続・遊園地デート
「楽しいですね!」
「そうだな」
水しぶきを上げながらレールを勢いよく下った乗り物を降りた後、如月はそう感想を溢した。これでもかというくらいに、明るい笑みをしている。これでまだ1つ目の乗り物なのだ。全部の乗り物に乗った時には、一体どうなってしまうのだろう。
「楽しすぎて、今日も明日も興奮して眠れなくなってしまうかもしれません」
「それは一大事だな。無理に全部乗らなくてもいいんじゃないか?」
「そうかもしれないですけど、どうせなら全部に乗りたいじゃないですか」
「結構激しい乗り物もあるんだ。一気に乗ってたら、身が持たないだろ」
アレとかと、途中でレーンが逆向きになるジェットコースターを指した。その機体に目を向けた途端ひるんだような顔を見せる如月だったが、どうやらまだ納得はしていないらしい。唇を尖らせて、不満を主張してくる。
そんな彼女に対し、俺はある提案をした。
「また今度来て、それで全部制覇出来れば良いじゃないか」
「次……!」
表情から察するに、今ようやく思い至ったらしい。
「そう、次」
もしかしたら如月も、どこかのタイミングでキスされるかもしれないということで実は緊張したりしているのだろうか。そうであってほしいものだ。
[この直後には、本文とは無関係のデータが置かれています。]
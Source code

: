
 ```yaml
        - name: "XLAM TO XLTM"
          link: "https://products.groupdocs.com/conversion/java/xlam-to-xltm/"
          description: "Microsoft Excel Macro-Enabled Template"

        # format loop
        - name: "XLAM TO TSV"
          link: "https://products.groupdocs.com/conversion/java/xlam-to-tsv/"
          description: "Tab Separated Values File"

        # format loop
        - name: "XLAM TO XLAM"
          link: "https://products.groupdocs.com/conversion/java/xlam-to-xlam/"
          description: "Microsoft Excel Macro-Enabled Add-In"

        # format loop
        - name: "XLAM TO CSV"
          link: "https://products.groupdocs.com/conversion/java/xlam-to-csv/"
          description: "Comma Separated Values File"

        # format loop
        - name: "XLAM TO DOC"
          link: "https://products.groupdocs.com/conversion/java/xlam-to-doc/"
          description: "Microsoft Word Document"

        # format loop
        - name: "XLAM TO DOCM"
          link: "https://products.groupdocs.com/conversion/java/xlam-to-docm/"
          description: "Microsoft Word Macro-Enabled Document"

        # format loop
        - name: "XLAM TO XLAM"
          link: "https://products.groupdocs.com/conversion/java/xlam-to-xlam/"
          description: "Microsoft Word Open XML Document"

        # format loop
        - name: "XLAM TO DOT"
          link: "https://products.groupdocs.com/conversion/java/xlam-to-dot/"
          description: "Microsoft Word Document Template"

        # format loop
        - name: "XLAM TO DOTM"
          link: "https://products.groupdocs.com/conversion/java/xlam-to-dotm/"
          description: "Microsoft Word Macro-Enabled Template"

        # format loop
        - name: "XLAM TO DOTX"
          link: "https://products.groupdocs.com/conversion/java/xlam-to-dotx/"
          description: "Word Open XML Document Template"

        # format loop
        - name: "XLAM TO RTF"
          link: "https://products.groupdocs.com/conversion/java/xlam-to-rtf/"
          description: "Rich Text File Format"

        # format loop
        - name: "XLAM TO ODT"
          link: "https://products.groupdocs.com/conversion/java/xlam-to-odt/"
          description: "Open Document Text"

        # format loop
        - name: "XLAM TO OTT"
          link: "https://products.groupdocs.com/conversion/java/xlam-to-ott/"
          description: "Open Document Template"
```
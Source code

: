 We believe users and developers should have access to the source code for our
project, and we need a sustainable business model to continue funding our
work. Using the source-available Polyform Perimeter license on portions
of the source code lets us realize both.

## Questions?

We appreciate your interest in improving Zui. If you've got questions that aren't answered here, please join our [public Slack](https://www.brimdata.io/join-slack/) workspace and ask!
「この遊園地が明日潰れるっていうんならともかく、今はそんな話、微塵も聞かないだろ?」
「そ、それもそうですね。それじゃあ、今日はゆっくり回りましょうか。次はどこに行きたいですか?」
「アレかな」
さっきも指したジェットコースターのほうを一瞥する。彼女は今度は明らかに嫌そうな顔をした。
「早くないですか、ああいうのに乗るのは」
「それじゃあ、如月はなにがいいんだ?」
「空中ブランコとか」
「え、ブランコあるのか」
「はい、向こうのほうにあります」
「じゃあそれにしよう」
「はい!」
○
いかにも商業地で販売されているものらしいカレーを食べながら、午前中までの感想を呟く。
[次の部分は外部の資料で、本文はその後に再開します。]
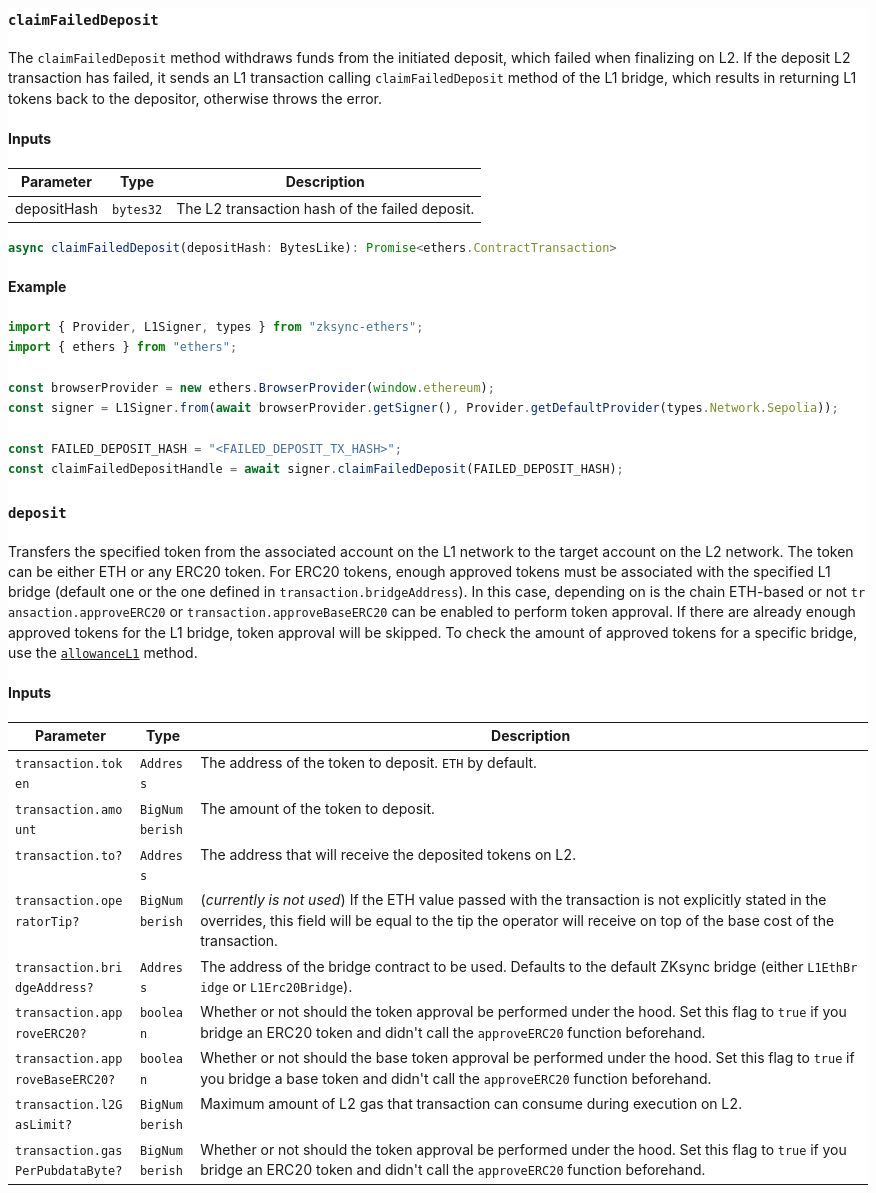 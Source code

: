 ### `claimFailedDeposit`

The `claimFailedDeposit` method withdraws funds from the initiated deposit, which failed when finalizing on L2.
If the deposit L2 transaction has failed, it sends an L1 transaction calling `claimFailedDeposit`
method of the L1 bridge, which results in returning L1 tokens back to the depositor, otherwise throws the error.

#### Inputs

| Parameter   | Type      | Description                                    |
| ----------- | --------- | ---------------------------------------------- |
| depositHash | `bytes32` | The L2 transaction hash of the failed deposit. |

```ts
async claimFailedDeposit(depositHash: BytesLike): Promise<ethers.ContractTransaction>
```

#### Example

```ts
import { Provider, L1Signer, types } from "zksync-ethers";
import { ethers } from "ethers";

const browserProvider = new ethers.BrowserProvider(window.ethereum);
const signer = L1Signer.from(await browserProvider.getSigner(), Provider.getDefaultProvider(types.Network.Sepolia));

const FAILED_DEPOSIT_HASH = "<FAILED_DEPOSIT_TX_HASH>";
const claimFailedDepositHandle = await signer.claimFailedDeposit(FAILED_DEPOSIT_HASH);
```

### `deposit`

Transfers the specified token from the associated account on the L1 network to the target account on the L2 network.
The token can be either ETH or any ERC20 token. For ERC20 tokens, enough approved tokens must be associated with the
specified L1 bridge (default one or the one defined in `transaction.bridgeAddress`).
In this case, depending on is the chain ETH-based or not `transaction.approveERC20` or `transaction.approveBaseERC20`
can be enabled to perform token approval.
If there are already enough approved tokens for the L1 bridge, token approval will be skipped.
To check the amount of approved tokens for a specific bridge,
use the [`allowanceL1`](/zksync-era/sdk/js/ethers/api/v6/accounts/l1signer#getallowancel1) method.

#### Inputs

| Parameter                           | Type                                                                     | Description                                                                                                                                                                                                                            |
|-------------------------------------| ------------------------------------------------------------------------ |----------------------------------------------------------------------------------------------------------------------------------------------------------------------------------------------------------------------------------------|
| `transaction.token`                 | `Address`                                                                | The address of the token to deposit. `ETH` by default.                                                                                                                                                                                 |
| `transaction.amount`                | `BigNumberish`                                                           | The amount of the token to deposit.                                                                                                                                                                                                    |
| `transaction.to?`                   | `Address`                                                                | The address that will receive the deposited tokens on L2.                                                                                                                                                                   |
| `transaction.operatorTip?`          | `BigNumberish`                                                           | (_currently is not used_) If the ETH value passed with the transaction is not explicitly stated in the overrides, this field will be equal to the tip the operator will receive on top of the base cost of the transaction. |
| `transaction.bridgeAddress?`        | `Address`                                                                | The address of the bridge contract to be used. Defaults to the default ZKsync bridge (either `L1EthBridge` or `L1Erc20Bridge`).                                                                                             |
| `transaction.approveERC20?`         | `boolean`                                                                | Whether or not should the token approval be performed under the hood. Set this flag to `true` if you bridge an ERC20 token and didn't call the `approveERC20` function beforehand.                                          |
| `transaction.approveBaseERC20?`     | `boolean`                                                                | Whether or not should the base token approval be performed under the hood. Set this flag to `true` if you bridge a base token and didn't call the `approveERC20` function beforehand.                                       |
| `transaction.l2GasLimit?`           | `BigNumberish`                                                           | Maximum amount of L2 gas that transaction can consume during execution on L2.                                                                                                                                               |
| `transaction.gasPerPubdataByte?`    | `BigNumberish`                                                           | Whether or not should the token approval be performed under the hood. Set this flag to `true` if you bridge an ERC20 token and didn't call the `approveERC20` function beforehand.                                          |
「遊園地が楽しすぎて、キスとかどうでも良くなってきたな」
「あんまりな話ですが、本当ですね」
同じものを食べている如月が、大きく頷いて同意する。
「なんというか、本当に俺はまだ子どもなのかもしれない。キスは恥ずかしいし、遊園地は全力で楽しいし」
「それでいいんじゃないですか? ここに来るのを提案したのは私ですが、ここまで楽しいと、そんなささいなことにこだわらなくても良いなと思えるようになってきました」
「それなら良かった。これからも、ヘタレな俺をよろしく頼む」
「……」
「その間は一体何だ」
「せめて高校を卒業する頃には、ヘタレも卒業しておいてくれませんか?」
「あー……それは多分、頑張ることじゃあないな?」
「頑張って卒業出来るヘタレなら、頑張ってくださいよ」
「こだわらないんじゃなかったのか!?」
「それとこれとは話が別です。もう。北斗さんは一度、キスもされないくらい魅力がないのかなと思い悩む私の気持ちにもなってみてくださいよ」
そんなことを思っていたのかという驚きと、思わせてしまって申し訳ないという思いが同時にこみ上げる。
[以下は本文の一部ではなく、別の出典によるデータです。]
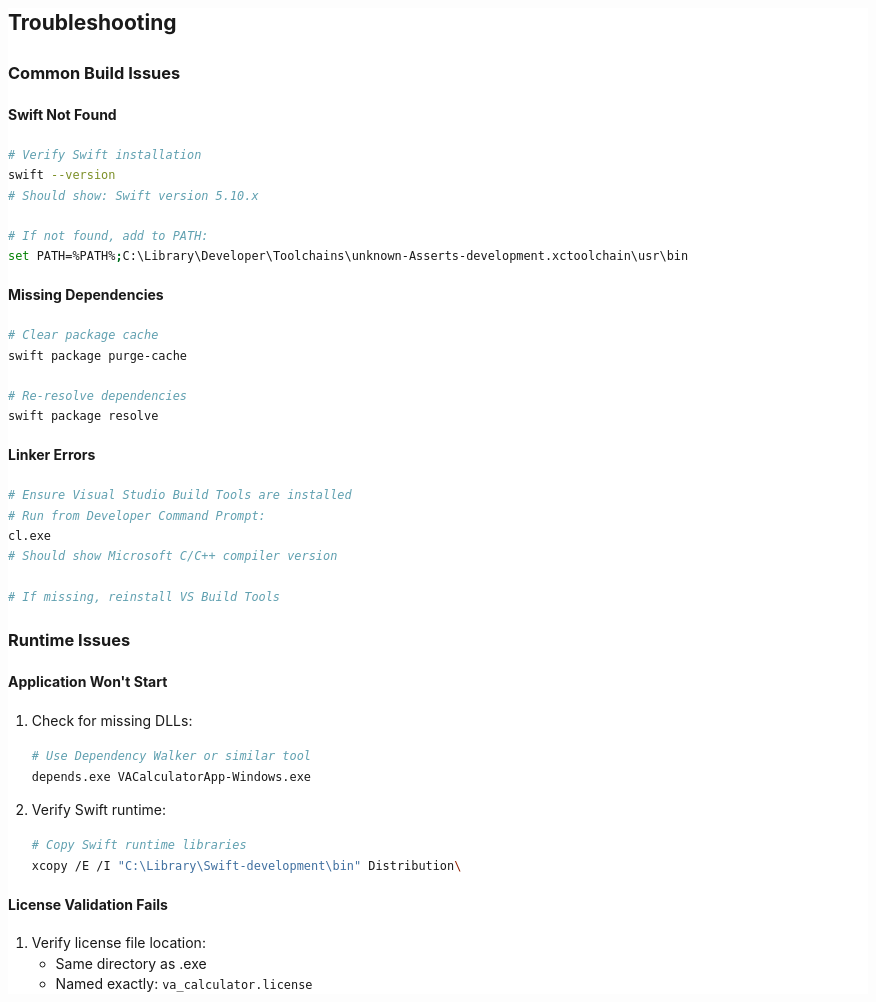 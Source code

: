 ## Troubleshooting

### Common Build Issues

#### Swift Not Found
```bash
# Verify Swift installation
swift --version
# Should show: Swift version 5.10.x

# If not found, add to PATH:
set PATH=%PATH%;C:\Library\Developer\Toolchains\unknown-Asserts-development.xctoolchain\usr\bin
```

#### Missing Dependencies
```bash
# Clear package cache
swift package purge-cache

# Re-resolve dependencies
swift package resolve
```

#### Linker Errors
```bash
# Ensure Visual Studio Build Tools are installed
# Run from Developer Command Prompt:
cl.exe
# Should show Microsoft C/C++ compiler version

# If missing, reinstall VS Build Tools
```

### Runtime Issues

#### Application Won't Start
1. Check for missing DLLs:
   ```bash
   # Use Dependency Walker or similar tool
   depends.exe VACalculatorApp-Windows.exe
   ```

2. Verify Swift runtime:
   ```bash
   # Copy Swift runtime libraries
   xcopy /E /I "C:\Library\Swift-development\bin" Distribution\
   ```

#### License Validation Fails
1. Verify license file location:
   - Same directory as .exe
   - Named exactly: `va_calculator.license`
「それは本当にごめんなさい。魅力なら俺の手に負えないほどあるから、そんな卑屈っぽいこと言わないでくれ」
「分かってますよ。冗談ですから、ね?」
コロコロと表情を変える彼女に、完全に翻弄されている。別に悪くはないと思えるあたり、俺は相当彼女に惚れ込んでいるんだろう。
「……如月さん、俺の扱いがどんどん上手くなっていっている気がしますね?」
「ずっと一緒にいるんですから当然ですよ」
本当に当然であるかの如く、彼女は笑う。